----- Recorded information -----
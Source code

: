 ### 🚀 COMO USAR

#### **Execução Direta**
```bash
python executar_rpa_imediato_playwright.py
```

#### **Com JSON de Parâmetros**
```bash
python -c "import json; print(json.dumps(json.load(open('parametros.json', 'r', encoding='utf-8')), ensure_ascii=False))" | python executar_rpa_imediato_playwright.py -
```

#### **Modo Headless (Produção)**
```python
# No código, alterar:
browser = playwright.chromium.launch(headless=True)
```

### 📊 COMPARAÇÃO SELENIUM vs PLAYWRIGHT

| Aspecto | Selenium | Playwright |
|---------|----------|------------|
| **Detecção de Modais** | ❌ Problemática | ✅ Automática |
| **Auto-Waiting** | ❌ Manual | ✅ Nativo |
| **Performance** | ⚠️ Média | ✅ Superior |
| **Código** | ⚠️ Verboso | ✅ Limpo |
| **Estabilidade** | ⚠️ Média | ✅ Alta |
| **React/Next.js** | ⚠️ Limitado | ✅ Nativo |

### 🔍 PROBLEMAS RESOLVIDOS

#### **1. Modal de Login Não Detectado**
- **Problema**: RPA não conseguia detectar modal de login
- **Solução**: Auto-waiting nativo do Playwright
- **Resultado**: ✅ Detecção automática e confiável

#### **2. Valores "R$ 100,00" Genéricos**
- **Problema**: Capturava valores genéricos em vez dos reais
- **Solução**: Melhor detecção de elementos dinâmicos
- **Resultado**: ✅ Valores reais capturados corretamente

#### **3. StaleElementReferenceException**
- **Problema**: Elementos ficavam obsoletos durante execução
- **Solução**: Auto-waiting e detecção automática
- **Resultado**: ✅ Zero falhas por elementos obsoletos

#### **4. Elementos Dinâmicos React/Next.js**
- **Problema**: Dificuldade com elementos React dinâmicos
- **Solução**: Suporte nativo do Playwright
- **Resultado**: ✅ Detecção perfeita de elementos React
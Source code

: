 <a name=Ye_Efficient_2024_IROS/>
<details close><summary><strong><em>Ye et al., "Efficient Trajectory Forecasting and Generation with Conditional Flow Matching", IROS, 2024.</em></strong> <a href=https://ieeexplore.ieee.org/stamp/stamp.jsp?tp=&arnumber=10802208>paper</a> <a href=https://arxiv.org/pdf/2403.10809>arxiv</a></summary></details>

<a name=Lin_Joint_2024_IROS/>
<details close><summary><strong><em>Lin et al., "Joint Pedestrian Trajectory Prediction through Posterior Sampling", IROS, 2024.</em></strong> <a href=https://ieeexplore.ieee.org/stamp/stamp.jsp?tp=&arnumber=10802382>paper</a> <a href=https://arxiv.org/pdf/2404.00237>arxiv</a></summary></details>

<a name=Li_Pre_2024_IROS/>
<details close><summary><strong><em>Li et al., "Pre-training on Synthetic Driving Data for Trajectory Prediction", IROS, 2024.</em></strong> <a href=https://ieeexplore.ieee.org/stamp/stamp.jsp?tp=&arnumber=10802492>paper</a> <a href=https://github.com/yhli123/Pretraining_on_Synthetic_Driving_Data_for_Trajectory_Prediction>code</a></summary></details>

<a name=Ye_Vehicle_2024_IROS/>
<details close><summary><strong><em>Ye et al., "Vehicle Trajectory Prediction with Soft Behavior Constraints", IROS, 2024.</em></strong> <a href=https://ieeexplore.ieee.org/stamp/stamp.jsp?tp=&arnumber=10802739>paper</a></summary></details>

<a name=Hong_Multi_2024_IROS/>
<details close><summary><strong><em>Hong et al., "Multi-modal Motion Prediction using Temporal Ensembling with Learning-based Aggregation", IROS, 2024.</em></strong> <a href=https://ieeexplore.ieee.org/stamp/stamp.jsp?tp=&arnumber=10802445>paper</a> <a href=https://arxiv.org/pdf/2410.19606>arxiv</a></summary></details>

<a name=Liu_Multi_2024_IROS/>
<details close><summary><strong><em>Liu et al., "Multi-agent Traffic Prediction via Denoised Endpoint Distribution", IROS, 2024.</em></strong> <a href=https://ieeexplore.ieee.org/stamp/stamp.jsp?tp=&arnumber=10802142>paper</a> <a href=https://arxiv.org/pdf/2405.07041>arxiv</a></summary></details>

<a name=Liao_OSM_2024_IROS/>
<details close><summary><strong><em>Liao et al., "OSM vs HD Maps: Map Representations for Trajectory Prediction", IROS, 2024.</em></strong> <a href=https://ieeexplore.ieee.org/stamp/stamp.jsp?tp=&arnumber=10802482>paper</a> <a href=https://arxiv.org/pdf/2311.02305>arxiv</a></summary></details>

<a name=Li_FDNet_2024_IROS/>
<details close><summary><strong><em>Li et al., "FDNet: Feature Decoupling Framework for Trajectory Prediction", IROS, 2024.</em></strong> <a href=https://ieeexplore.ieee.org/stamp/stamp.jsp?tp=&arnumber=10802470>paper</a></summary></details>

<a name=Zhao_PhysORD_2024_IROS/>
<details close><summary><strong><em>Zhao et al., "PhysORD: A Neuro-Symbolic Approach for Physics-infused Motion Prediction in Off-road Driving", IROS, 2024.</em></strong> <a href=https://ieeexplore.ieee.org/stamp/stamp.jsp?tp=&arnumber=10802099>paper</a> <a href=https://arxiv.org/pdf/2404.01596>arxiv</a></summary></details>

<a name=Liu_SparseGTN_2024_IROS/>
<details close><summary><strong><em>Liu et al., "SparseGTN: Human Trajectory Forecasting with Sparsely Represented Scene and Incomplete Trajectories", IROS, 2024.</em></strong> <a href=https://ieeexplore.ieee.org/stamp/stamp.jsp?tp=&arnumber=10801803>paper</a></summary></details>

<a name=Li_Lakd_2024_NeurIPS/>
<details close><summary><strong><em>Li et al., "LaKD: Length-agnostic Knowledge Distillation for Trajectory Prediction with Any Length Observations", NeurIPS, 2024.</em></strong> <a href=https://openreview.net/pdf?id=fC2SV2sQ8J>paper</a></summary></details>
-----
----- Recorded information -----
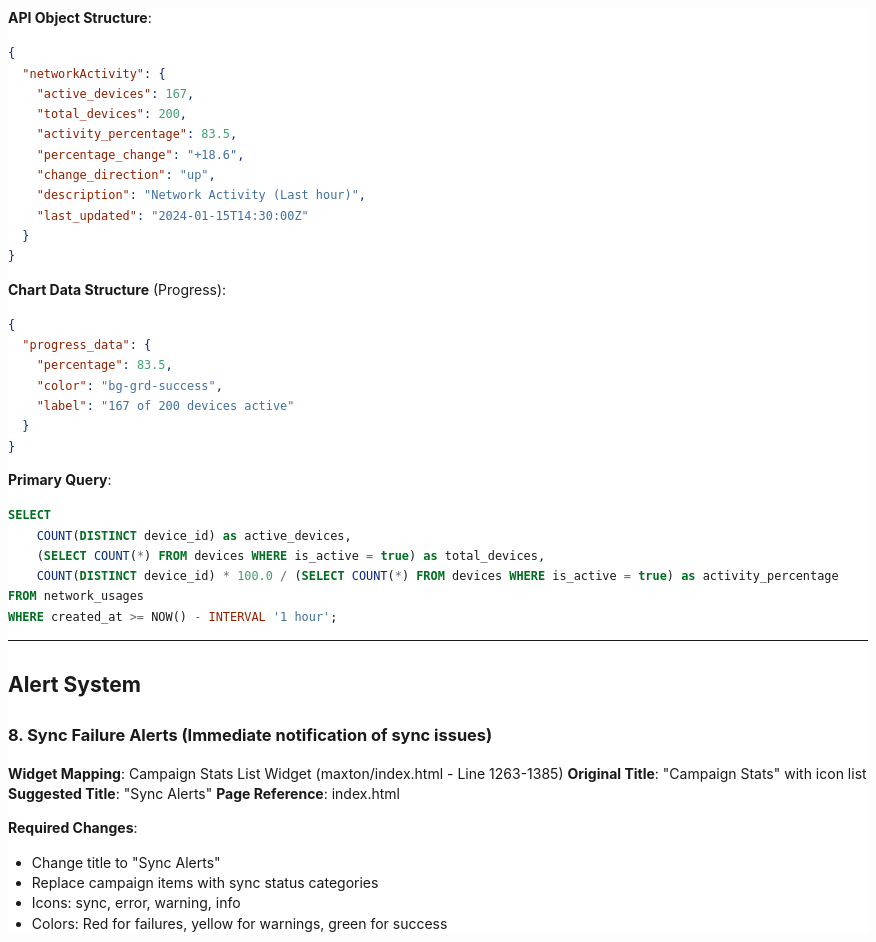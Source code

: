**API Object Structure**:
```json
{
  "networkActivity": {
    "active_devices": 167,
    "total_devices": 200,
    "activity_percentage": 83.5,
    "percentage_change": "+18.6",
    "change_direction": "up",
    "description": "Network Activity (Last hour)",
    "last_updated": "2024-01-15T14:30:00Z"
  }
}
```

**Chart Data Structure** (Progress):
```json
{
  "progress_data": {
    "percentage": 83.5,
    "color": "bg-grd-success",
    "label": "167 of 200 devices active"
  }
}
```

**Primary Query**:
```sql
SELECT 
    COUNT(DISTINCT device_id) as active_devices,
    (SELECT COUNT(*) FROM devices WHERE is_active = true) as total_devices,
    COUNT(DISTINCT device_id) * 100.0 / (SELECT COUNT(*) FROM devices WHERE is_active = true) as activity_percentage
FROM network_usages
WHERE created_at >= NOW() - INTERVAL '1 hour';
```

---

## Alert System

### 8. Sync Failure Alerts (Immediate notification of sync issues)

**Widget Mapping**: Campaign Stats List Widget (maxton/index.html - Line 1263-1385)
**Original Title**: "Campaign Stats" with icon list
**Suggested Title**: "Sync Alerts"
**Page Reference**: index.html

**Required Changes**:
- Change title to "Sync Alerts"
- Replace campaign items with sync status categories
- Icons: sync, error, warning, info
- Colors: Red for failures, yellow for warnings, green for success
-----
Aim of the task: Starting at the line with "on Synthetic Driving" and ending at the line with "<a name=Hong_Multi_2024_IROS/>", print each line of the listing above exactly, with no other lines.

Answer section:
<details close><summary><strong><em>Li et al., "Pre-training on Synthetic Driving Data for Trajectory Prediction", IROS, 2024.</em></strong> <a href=https://ieeexplore.ieee.org/stamp/stamp.jsp?tp=&arnumber=10802492>paper</a> <a href=https://github.com/yhli123/Pretraining_on_Synthetic_Driving_Data_for_Trajectory_Prediction>code</a></summary></details>

<a name=Ye_Vehicle_2024_IROS/>
<details close><summary><strong><em>Ye et al., "Vehicle Trajectory Prediction with Soft Behavior Constraints", IROS, 2024.</em></strong> <a href=https://ieeexplore.ieee.org/stamp/stamp.jsp?tp=&arnumber=10802739>paper</a></summary></details>

<a name=Hong_Multi_2024_IROS/>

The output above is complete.